Neben der begleiteten Trauergruppe gibt es offene Treffs, die von diesen Teilnehmern im Anschluss besucht werden. Monika Stöcklin, die selbst eine Angehörige verlor, besuchte zunächst die Trauergruppe und leitet nun den offenen Treff. „Die Trauer hat viele Facetten“, sagt sie, „das Wichtigste ist, da zu sein, Zeit zu haben, zuzuhören.“ Das kann Ingrid Glombitza, können andere Trauernde nur unterstreichen. Viele Menschen, Freunde sogar, haben ein paar Wochen nach der Beerdigung kein Ohr mehr dafür, worüber Trauernde sprechen wollen.

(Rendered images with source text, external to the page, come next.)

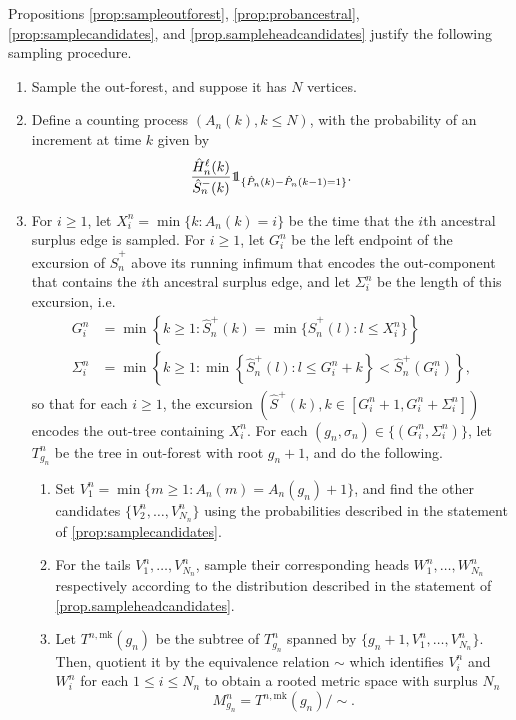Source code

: Propositions \ref{prop:sampleoutforest}, \ref{prop:probancestral}, \ref{prop:samplecandidates}, and \ref{prop.sampleheadcandidates} justify the following sampling procedure.
\begin{enumerate}
    \item Sample the out-forest, and suppose it has $N$ vertices.
    \item Define a counting process $(A_n(k),k\leq N)$, with the probability of an increment at time $k$ given by $$\frac{\hat{H}_n^\ell(k)}{\hat{S}_n^-(k)}\one_{\{\hat{P}_n(k)-\hat{P}_n(k-1)=1\}}.$$
    \item For $i\geq 1$, let $X_i^n=\min\{k:A_n(k)=i\}$ be the time that the $i$th ancestral surplus edge is sampled. For $i\geq 1$, let $G_i^n$ be the left endpoint of the excursion of $\hat{S}^{+}_n$ above its running infimum that encodes the out-component that contains the $i$th ancestral surplus edge, and let $\Sigma_i^n$ be the length of this excursion, i.e. 
\begin{align*}G_i^n&=\min\left\{k\geq 1:\hat{S}^{+}_n(k)=\min\{\hat{S}^{+}_n(l):l\leq X_i^n\}\right\}\\
\Sigma_i^n&=\min\left\{k \geq 1: \min\left\{\hat{S}^{+}_n(l):l\leq G_i^n+k\right\} < \hat{S}^{+}_n(G^n_i)\right\},
\end{align*}
so that for each $i\geq 1$, the excursion $\left(\hat{S}^+(k),k\in [G_i^n+1,G_i^n+\Sigma_i^n]\right)$ encodes the out-tree containing $X_i^n$. For each $(g_n,\sigma_n)\in \{(G_i^n,\Sigma_i^n)\}$, let $T^n_{g_n}$ be the tree in out-forest with root $g_n+1$, and do the following.
    \begin{enumerate}
    \item \label{item.procedure3} Set $V_1^n=\min\{m\geq 1:A_n(m)=A_n(g_n)+1\}$, and find the other candidates $\{V_2^n,\dots ,V_{N_n}^n\}$ using the probabilities described in the statement of \cref{prop:samplecandidates}.
    \item \label{item.procedure4} For the tails $V_1^n,\dots, V_{N_n}^n$, sample their corresponding heads $W_1^n,\dots ,W_{N_n}^n$ respectively according to the distribution described in the statement of \cref{prop.sampleheadcandidates}.
    \item Let $T^{n,\mathrm{mk}}(g_n)$ be the subtree of $T^n_{g_n}$ spanned by $\{g_n+1,V_1^n,\dots ,V_{N_n}^n\}$. Then, quotient it by the equivalence relation $\sim$ which identifies $V_i^n$ and $W_i^n$ for each $1\leq i\leq N_n$ to obtain a rooted metric space with surplus $N_n$ $$M^n_{g_n}=T^{n,\mathrm{mk}}(g_n)/\sim.$$ 
\end{enumerate}
\end{enumerate}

Wer in eine Trauergruppe kommt, kann sein Leid mit anderen teilen; manchen Teilnehmern kann es aber dadurch erstmal schlechter als vorher gehen, worauf die Trauerbegleiterinnen stets hinweisen. Dies ist etwa vergleichbar mit einer Erstverschlimmerung, wie sie in der Homöopathie vorkommt. Jede Begleitung indes ist einmalig. Innerhalb jeder Trauergruppe aber entstehen auch private Kontakte untereinander, wie Trauerbegleiterin Angelika Baumeister weiß.

Neben der begleiteten Trauergruppe und den sich daran anschließenden, offenen Treffen wird auch eine Trauerbegleitung für Kinder und Jugendliche angeboten, auf die sich Nina Thömmes mit ihrem Sozialhund Pekko spezialisiert hat. Auch Einzelbegleitungen Erwachsener sind Teil des Angebots der Hospizgruppe.

Wichtig ist den Trauerbegleiterinnen die ressourcenorientierte Arbeit: zu überlegen, was den Trauernden früher geholfen hat, zum Beispiel bei anderen Verlusten, etwa dem des Arbeitsplatzes, dem Verlust eines Tieres.

„Der Tod eines Angehörigen ist oft nicht der erste Schmerz im Leben eines Menschen“, so Lore Barnet. Es mag der bislang schlimmste sein, aber es gilt zu überlegen: „Was brauche ich, wenn es mir schlecht geht, was bin ich für ein Typ, welche Bedürfnisse habe ich, was habe ich früher gemacht, wenn es mir sehr schlecht ging?“Dies herauszufinden, ist Sache jedes Einzelnen - die Trauerbegleiterinnen sind Beistand und Halt.